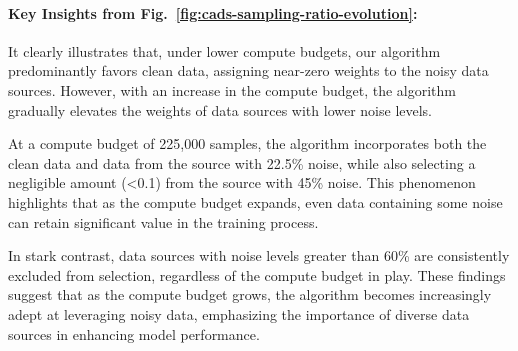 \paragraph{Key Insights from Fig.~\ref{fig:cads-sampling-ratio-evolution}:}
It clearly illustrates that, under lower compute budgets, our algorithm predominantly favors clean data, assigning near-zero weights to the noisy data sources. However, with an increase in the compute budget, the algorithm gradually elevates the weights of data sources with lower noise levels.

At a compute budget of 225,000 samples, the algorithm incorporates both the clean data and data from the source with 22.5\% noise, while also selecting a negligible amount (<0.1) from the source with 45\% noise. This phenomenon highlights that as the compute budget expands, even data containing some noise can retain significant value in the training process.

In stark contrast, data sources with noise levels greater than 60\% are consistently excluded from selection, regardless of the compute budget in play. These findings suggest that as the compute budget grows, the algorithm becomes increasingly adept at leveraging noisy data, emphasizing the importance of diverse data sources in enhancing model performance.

---

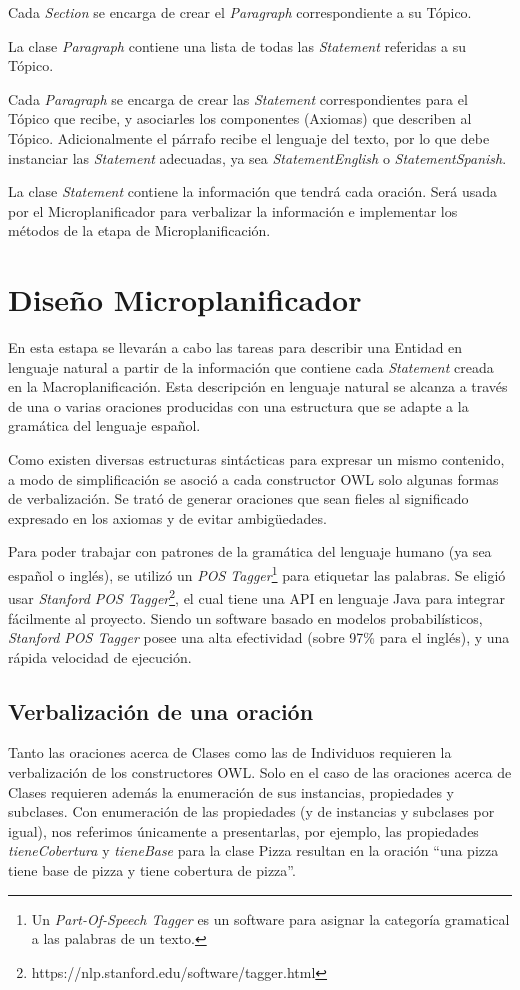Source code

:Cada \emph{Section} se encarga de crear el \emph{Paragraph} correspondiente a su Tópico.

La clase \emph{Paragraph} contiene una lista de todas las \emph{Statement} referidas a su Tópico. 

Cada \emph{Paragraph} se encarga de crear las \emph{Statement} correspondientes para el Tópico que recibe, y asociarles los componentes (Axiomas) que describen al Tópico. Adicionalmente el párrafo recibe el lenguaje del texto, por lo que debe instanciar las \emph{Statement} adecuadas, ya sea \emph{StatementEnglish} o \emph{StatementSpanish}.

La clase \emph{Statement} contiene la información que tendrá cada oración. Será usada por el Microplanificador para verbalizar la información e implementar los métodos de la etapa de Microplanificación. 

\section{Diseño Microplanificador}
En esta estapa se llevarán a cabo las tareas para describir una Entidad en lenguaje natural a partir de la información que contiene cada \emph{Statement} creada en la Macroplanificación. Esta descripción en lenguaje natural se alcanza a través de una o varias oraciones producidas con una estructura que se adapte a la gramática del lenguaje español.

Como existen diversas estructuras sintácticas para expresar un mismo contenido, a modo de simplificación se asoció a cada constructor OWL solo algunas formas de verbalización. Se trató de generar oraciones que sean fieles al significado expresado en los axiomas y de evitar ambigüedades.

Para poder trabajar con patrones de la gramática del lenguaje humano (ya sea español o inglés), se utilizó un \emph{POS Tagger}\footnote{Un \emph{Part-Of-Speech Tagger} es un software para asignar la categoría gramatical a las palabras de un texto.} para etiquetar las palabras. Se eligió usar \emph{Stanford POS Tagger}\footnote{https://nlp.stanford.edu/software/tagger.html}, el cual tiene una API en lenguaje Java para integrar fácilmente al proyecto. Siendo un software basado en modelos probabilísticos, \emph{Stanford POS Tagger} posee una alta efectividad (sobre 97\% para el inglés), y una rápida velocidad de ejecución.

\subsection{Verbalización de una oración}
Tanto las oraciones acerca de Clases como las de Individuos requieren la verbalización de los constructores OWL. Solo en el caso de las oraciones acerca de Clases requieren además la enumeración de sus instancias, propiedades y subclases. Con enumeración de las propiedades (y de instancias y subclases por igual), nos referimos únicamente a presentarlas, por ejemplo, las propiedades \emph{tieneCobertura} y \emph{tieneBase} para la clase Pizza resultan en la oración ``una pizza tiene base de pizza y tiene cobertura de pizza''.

__What to produce__
Look over the entries above. Copy every line that contains the word "Microplanificador".

__Solution to the problem__
La clase \emph{Statement} contiene la información que tendrá cada oración. Será usada por el Microplanificador para verbalizar la información e implementar los métodos de la etapa de Microplanificación. 
\section{Diseño Microplanificador}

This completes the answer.